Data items
━━━━━━━━━━━━━━━━

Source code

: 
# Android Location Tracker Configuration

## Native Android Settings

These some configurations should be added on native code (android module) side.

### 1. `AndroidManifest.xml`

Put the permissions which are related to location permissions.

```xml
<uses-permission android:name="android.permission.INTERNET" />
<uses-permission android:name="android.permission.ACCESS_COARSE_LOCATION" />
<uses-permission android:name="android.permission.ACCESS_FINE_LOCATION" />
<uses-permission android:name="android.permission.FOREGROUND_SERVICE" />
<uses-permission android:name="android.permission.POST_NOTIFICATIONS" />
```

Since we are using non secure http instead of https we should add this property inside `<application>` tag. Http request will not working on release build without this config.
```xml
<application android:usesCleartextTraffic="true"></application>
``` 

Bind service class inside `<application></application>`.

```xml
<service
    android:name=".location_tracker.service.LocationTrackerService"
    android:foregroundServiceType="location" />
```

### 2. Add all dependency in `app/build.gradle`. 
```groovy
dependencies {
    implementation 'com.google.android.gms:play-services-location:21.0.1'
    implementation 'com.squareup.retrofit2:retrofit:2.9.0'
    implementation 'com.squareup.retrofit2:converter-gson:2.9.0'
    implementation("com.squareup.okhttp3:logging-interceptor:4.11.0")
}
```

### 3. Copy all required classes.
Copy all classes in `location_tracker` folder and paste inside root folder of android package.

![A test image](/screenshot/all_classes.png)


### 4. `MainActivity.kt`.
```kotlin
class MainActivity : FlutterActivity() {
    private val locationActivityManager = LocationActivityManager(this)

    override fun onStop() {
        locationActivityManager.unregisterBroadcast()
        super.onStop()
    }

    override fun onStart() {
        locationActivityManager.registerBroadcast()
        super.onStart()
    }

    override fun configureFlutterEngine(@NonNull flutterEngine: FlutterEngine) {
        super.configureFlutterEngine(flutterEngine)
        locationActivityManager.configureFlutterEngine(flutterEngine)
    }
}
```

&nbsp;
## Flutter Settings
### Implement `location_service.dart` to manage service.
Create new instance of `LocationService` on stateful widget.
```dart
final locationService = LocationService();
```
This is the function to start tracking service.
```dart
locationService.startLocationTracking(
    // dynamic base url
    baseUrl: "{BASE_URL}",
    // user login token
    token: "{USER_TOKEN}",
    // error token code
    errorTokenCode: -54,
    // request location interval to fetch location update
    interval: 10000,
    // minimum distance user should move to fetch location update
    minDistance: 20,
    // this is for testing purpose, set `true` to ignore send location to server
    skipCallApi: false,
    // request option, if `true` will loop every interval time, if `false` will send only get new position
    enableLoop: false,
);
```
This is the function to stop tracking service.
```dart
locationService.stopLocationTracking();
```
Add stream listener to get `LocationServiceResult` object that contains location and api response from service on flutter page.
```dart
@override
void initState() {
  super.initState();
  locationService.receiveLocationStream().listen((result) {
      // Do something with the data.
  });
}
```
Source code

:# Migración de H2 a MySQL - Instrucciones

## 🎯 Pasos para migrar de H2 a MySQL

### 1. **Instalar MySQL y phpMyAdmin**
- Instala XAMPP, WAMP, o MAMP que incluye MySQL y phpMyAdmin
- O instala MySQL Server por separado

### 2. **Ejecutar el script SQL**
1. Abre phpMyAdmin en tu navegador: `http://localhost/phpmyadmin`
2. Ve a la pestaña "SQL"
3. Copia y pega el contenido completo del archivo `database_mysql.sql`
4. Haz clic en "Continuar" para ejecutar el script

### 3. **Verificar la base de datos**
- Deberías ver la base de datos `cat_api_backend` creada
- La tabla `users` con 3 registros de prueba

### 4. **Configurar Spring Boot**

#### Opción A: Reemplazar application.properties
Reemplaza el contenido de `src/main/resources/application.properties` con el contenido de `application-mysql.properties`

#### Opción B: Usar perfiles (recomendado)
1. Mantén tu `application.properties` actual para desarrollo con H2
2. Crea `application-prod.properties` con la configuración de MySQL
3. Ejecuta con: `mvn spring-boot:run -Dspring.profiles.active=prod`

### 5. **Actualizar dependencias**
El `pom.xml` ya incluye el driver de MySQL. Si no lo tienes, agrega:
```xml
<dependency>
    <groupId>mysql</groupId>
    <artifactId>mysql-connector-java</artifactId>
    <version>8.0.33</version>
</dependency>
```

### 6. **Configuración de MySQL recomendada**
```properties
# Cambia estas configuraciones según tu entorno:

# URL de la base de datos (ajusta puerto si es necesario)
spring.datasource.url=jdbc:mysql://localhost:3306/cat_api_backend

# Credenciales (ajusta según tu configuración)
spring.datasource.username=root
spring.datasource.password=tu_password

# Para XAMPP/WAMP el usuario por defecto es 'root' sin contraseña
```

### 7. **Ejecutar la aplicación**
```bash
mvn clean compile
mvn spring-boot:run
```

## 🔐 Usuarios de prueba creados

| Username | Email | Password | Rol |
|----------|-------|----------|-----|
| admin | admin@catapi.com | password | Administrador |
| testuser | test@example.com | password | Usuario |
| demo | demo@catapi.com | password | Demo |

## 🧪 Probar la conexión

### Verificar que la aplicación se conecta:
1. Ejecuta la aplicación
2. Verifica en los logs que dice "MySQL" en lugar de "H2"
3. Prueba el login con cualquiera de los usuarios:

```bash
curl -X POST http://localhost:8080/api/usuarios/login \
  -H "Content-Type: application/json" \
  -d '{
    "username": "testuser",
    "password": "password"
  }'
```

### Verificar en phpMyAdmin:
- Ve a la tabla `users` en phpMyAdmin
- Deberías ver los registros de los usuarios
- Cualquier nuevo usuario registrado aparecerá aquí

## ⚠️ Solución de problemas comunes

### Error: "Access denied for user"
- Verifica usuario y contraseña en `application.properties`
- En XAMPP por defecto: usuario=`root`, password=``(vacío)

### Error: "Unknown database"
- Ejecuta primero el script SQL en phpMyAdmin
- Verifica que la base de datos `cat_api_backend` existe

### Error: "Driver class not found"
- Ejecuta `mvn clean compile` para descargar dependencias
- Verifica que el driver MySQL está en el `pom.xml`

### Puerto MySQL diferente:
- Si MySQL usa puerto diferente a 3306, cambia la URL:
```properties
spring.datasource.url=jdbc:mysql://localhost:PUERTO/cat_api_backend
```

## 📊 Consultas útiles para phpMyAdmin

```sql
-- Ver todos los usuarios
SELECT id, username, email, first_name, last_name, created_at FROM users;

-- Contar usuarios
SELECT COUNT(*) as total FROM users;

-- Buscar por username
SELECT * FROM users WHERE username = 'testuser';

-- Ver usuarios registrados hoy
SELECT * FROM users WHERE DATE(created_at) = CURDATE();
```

━━━━━━━━━━━━━━━━

### What to do
Within the records above, determine the number of lines that hold the word "registros" and return only that value.

### Finished task
2